兵士を向かわせるべき場所ですが、困ったことに、男が相手だと対応が悪くなる人間なのです。
ですが、そんな場所に行きたがる女性の従者はおりません。
仕方なく私が志願し、連絡係となっておりました」
部屋に居たユリアンの顔が怒りで歪んだ。
「あなた、馬鹿なの?!
あなたみたいな人が貧民区画なんかに行ったら、絡まれて当たり前じゃないの!」
アニカが静かな表情で応える。
「平民区画でも絡まれますし、絡まれる事には慣れております。
貧民区画の方が柄が悪いですが、手心を加えずに済む分、対応は楽と言えます」
瑞希は頬を引きつらせて告げる。
「それで、手を汚した回数が人並外れてるんだね……。
でも、そんなお使いを頼んだのは誰なの?
いくら腕が良い情報屋だからといっても、女性を向かわせてまで利用する相手?」
「依頼主の名はご容赦ください。
内容を含めて、内密にするよう言われておりますので」
だが王宮の従者を使えるとなれば、王族かそれに近しい一族、つまり公爵家ぐらいだろう。
通常の重臣程度が使える人材ではない。
その中で該当する人物となれば、非常に限られた。
ユリアンが大きなため息をついた。
「――そう、陛下か王妃殿下の依頼なのね。
それだけ腕が良い情報屋ってことなのでしょうけど、兵士を同行させるって頭はなかったわけ?」
「街のごろつき程度、私一人で充分対応できます。
そのために王宮の兵士を連れていく必要を感じておりません」
ユリアンがアニカの首元に指を突き付けて告げる。
「いいこと?! 今度からそんな依頼があったら、まず私に言いなさい!
騎士団から一名、護衛を付けさせるわ!
それだけで絡まれる回数は圧倒的に減るわよ!」
「必要を感じませんが」
「女性が貧民区画に一人で行くことを知ってしまったら、放置なんてできないのよ!
あなただって、汚したくて手を汚してる訳ではないでしょう?!」
「それはもちろんですが、国の役に立つためならば、仕方のないことかと」
「私たち騎士の仕事も同じなの!
国のため、民のために矜持を持って仕事をしてるのよ!
そしてあなたも民の一人であることを忘れないで頂戴!
護衛一名を付けるぐらいどうとでもなるの!
そんなことで遠慮をして、余計な命を奪う真似は止めなさい!」
「……なぜそこまで仰るのですか?
私にはその心情が理解できません」
「私は女性が不幸になるのを、黙って見てるなんてできないのよ!
護衛を付ける程度であなたが不幸にならずに済むなら、いくらでもつけてあげる!
あなたはそうやって命を背負えるほど、強い人間ではないわ!
手を汚せば汚すほど、あなたは幸せから遠ざかるの!
その自覚くらいはあるでしょう?!」
アニカは黙って俯いた。
ユリアンが小さくため息をつき、微笑んで優しい声で告げる。
「よかった。

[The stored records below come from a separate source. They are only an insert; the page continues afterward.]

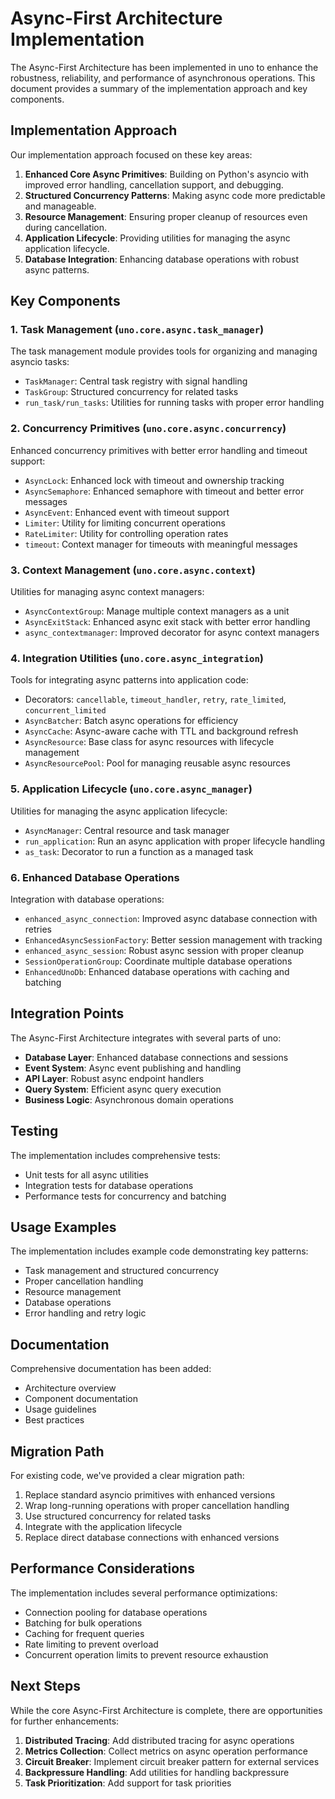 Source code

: # Async-First Architecture Implementation

The Async-First Architecture has been implemented in uno to enhance the robustness, reliability, and performance of asynchronous operations. This document provides a summary of the implementation approach and key components.

## Implementation Approach

Our implementation approach focused on these key areas:

1. **Enhanced Core Async Primitives**: Building on Python's asyncio with improved error handling, cancellation support, and debugging.
2. **Structured Concurrency Patterns**: Making async code more predictable and manageable.
3. **Resource Management**: Ensuring proper cleanup of resources even during cancellation.
4. **Application Lifecycle**: Providing utilities for managing the async application lifecycle.
5. **Database Integration**: Enhancing database operations with robust async patterns.

## Key Components

### 1. Task Management (`uno.core.async.task_manager`)

The task management module provides tools for organizing and managing asyncio tasks:

- `TaskManager`: Central task registry with signal handling
- `TaskGroup`: Structured concurrency for related tasks
- `run_task/run_tasks`: Utilities for running tasks with proper error handling

### 2. Concurrency Primitives (`uno.core.async.concurrency`)

Enhanced concurrency primitives with better error handling and timeout support:

- `AsyncLock`: Enhanced lock with timeout and ownership tracking
- `AsyncSemaphore`: Enhanced semaphore with timeout and better error messages
- `AsyncEvent`: Enhanced event with timeout support
- `Limiter`: Utility for limiting concurrent operations
- `RateLimiter`: Utility for controlling operation rates
- `timeout`: Context manager for timeouts with meaningful messages

### 3. Context Management (`uno.core.async.context`)

Utilities for managing async context managers:

- `AsyncContextGroup`: Manage multiple context managers as a unit
- `AsyncExitStack`: Enhanced async exit stack with better error handling
- `async_contextmanager`: Improved decorator for async context managers

### 4. Integration Utilities (`uno.core.async_integration`)

Tools for integrating async patterns into application code:

- Decorators: `cancellable`, `timeout_handler`, `retry`, `rate_limited`, `concurrent_limited`
- `AsyncBatcher`: Batch async operations for efficiency
- `AsyncCache`: Async-aware cache with TTL and background refresh
- `AsyncResource`: Base class for async resources with lifecycle management
- `AsyncResourcePool`: Pool for managing reusable async resources

### 5. Application Lifecycle (`uno.core.async_manager`)

Utilities for managing the async application lifecycle:

- `AsyncManager`: Central resource and task manager
- `run_application`: Run an async application with proper lifecycle handling
- `as_task`: Decorator to run a function as a managed task

### 6. Enhanced Database Operations

Integration with database operations:

- `enhanced_async_connection`: Improved async database connection with retries
- `EnhancedAsyncSessionFactory`: Better session management with tracking
- `enhanced_async_session`: Robust async session with proper cleanup
- `SessionOperationGroup`: Coordinate multiple database operations
- `EnhancedUnoDb`: Enhanced database operations with caching and batching

## Integration Points

The Async-First Architecture integrates with several parts of uno:

- **Database Layer**: Enhanced database connections and sessions
- **Event System**: Async event publishing and handling
- **API Layer**: Robust async endpoint handlers
- **Query System**: Efficient async query execution
- **Business Logic**: Asynchronous domain operations

## Testing

The implementation includes comprehensive tests:

- Unit tests for all async utilities
- Integration tests for database operations
- Performance tests for concurrency and batching

## Usage Examples

The implementation includes example code demonstrating key patterns:

- Task management and structured concurrency
- Proper cancellation handling
- Resource management
- Database operations
- Error handling and retry logic

## Documentation

Comprehensive documentation has been added:

- Architecture overview
- Component documentation
- Usage guidelines
- Best practices

## Migration Path

For existing code, we've provided a clear migration path:

1. Replace standard asyncio primitives with enhanced versions
2. Wrap long-running operations with proper cancellation handling
3. Use structured concurrency for related tasks
4. Integrate with the application lifecycle
5. Replace direct database connections with enhanced versions

## Performance Considerations

The implementation includes several performance optimizations:

- Connection pooling for database operations
- Batching for bulk operations
- Caching for frequent queries
- Rate limiting to prevent overload
- Concurrent operation limits to prevent resource exhaustion

## Next Steps

While the core Async-First Architecture is complete, there are opportunities for further enhancements:

1. **Distributed Tracing**: Add distributed tracing for async operations
2. **Metrics Collection**: Collect metrics on async operation performance
3. **Circuit Breaker**: Implement circuit breaker pattern for external services
4. **Backpressure Handling**: Add utilities for handling backpressure
5. **Task Prioritization**: Add support for task priorities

自覚はあるみたいね。
まずは自分を大切にして頂戴。
今からでも遅くないの。あなたはあなたの幸せを捕まえて。
それだけ綺麗なんですもの。まだ婚姻だって間に合うわ。
もしそうなったら、あなたのためのウェディングドレスを、私に作らせて頂戴」
そう言い残し、ユリアンが部屋を出ていった。
アニカはユリアンが出ていった扉を見つめながら、瑞希に尋ねる。
「フェッツナー伯爵は、あんな方だったのですか?
噂で聞いていた人物とは、だいぶ隔たりを感じます」
瑞希は微笑んで応える。
「そうだよ? ユリアンさんはとっても優しくて誠実な人。
女性が幸せな人生を歩むことに幸福を感じる人なんだって!
アニカもユリアンさんも私の傍仕えなんだから、ゆっくり話をしてみるといいよ。
そうすれば、もっとよく理解できると思うよ!」
アニカは夜になってエステルの世話をしながらも、どこか考え事をしている風だった。
(もしかしたら、ユリアンさんの新しい理解者になってくれるかな?
……二人に春が訪れたら、たくさんお祝いしてあげたいけど、そこまでは贅沢かな?)
春の風の予感を覚えつつ、瑞希は静かに目を閉じた。